Ella tensó los labios. Había estado bebiendo vino caliente especiado, y olía a nuez moscada.

—¿Tienes el descaro de negociar conmigo? ¿He de recordarte que has jurado obedecer?

—He jurado proteger al Rey. Mi lugar está a su lado.

—Tu lugar está donde él te ordene.

—Tommen estampa su sello en cualquier papel que le pongas delante. Esto es cosa tuya, y es una tontería. ¿Por qué nombras Guardián del Occidente a Daven si luego no tienes confianza en él?

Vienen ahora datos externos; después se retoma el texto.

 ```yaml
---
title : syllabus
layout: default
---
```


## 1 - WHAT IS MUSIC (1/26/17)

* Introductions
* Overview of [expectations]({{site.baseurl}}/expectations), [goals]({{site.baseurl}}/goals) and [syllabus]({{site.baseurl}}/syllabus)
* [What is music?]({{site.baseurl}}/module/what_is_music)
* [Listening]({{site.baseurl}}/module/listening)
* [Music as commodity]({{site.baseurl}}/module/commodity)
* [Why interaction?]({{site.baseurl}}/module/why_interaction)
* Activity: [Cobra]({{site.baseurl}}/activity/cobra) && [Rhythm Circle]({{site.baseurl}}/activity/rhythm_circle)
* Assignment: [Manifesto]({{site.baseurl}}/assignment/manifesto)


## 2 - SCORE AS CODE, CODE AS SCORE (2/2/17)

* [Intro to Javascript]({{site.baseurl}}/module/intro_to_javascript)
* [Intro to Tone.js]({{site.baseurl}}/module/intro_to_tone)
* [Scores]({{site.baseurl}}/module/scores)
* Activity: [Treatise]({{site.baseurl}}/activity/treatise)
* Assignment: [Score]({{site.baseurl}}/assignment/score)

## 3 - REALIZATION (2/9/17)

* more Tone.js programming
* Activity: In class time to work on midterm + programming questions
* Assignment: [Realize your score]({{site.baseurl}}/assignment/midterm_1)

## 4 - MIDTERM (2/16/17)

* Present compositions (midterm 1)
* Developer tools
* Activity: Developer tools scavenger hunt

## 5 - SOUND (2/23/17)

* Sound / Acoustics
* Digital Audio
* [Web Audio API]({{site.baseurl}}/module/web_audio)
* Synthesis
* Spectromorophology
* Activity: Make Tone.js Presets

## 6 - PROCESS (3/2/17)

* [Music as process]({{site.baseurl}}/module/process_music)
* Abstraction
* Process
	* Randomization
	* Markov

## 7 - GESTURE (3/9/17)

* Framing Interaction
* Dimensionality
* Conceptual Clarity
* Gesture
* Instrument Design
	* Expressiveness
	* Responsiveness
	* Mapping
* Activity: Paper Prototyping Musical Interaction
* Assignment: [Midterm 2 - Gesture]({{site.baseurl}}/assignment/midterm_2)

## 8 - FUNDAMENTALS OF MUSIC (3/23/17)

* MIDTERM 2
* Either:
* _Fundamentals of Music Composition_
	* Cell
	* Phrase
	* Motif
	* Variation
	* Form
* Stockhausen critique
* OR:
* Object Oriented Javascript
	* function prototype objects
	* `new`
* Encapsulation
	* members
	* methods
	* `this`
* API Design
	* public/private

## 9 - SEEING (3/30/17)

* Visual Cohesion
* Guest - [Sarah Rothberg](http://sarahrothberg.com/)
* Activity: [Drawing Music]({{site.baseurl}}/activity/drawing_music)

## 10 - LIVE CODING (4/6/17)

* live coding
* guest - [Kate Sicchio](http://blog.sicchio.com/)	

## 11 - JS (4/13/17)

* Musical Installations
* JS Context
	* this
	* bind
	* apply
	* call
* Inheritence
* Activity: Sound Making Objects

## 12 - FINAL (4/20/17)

Cersei se sentó frente a la ventana. Jaime veía a sus espaldas las ruinas ennegrecidas de la Torre de la Mano.

—¿A qué viene tanta renuencia, ser? ¿Perdiste el valor junto con la mano?

—Le hice un juramento a Lady Stark: le prometí que jamás volvería a esgrimir un arma contra los Tully ni contra los Stark.

—Una promesa de borracho que te arrancaron a punta de espada.

—¿Cómo puedo defender a Tommen si no estoy con él?

—Derrotando a sus enemigos. Nuestro padre decía siempre que un golpe rápido con la espada es mejor defensa que cualquier escudo. Reconozco que para empuñar una espada suele hacer falta una mano. Aun así, hasta un león tullido puede inspirar temor. Quiero Aguasdulces. Quiero a Brynden Tully prisionero o muerto. Y alguien tiene que averiguar qué pasa en Harrenhal. Necesitamos urgentemente a Wylis Manderly, suponiendo que aún esté vivo y prisionero, pero la guarnición no ha respondido a ninguno de los cuervos que hemos enviado.

—Son hombres de Gregor —le recordó Jaime—. A la Montaña le gustaban crueles y estúpidos. Lo más probable es que se comieran tus cuervos con mensaje y todo.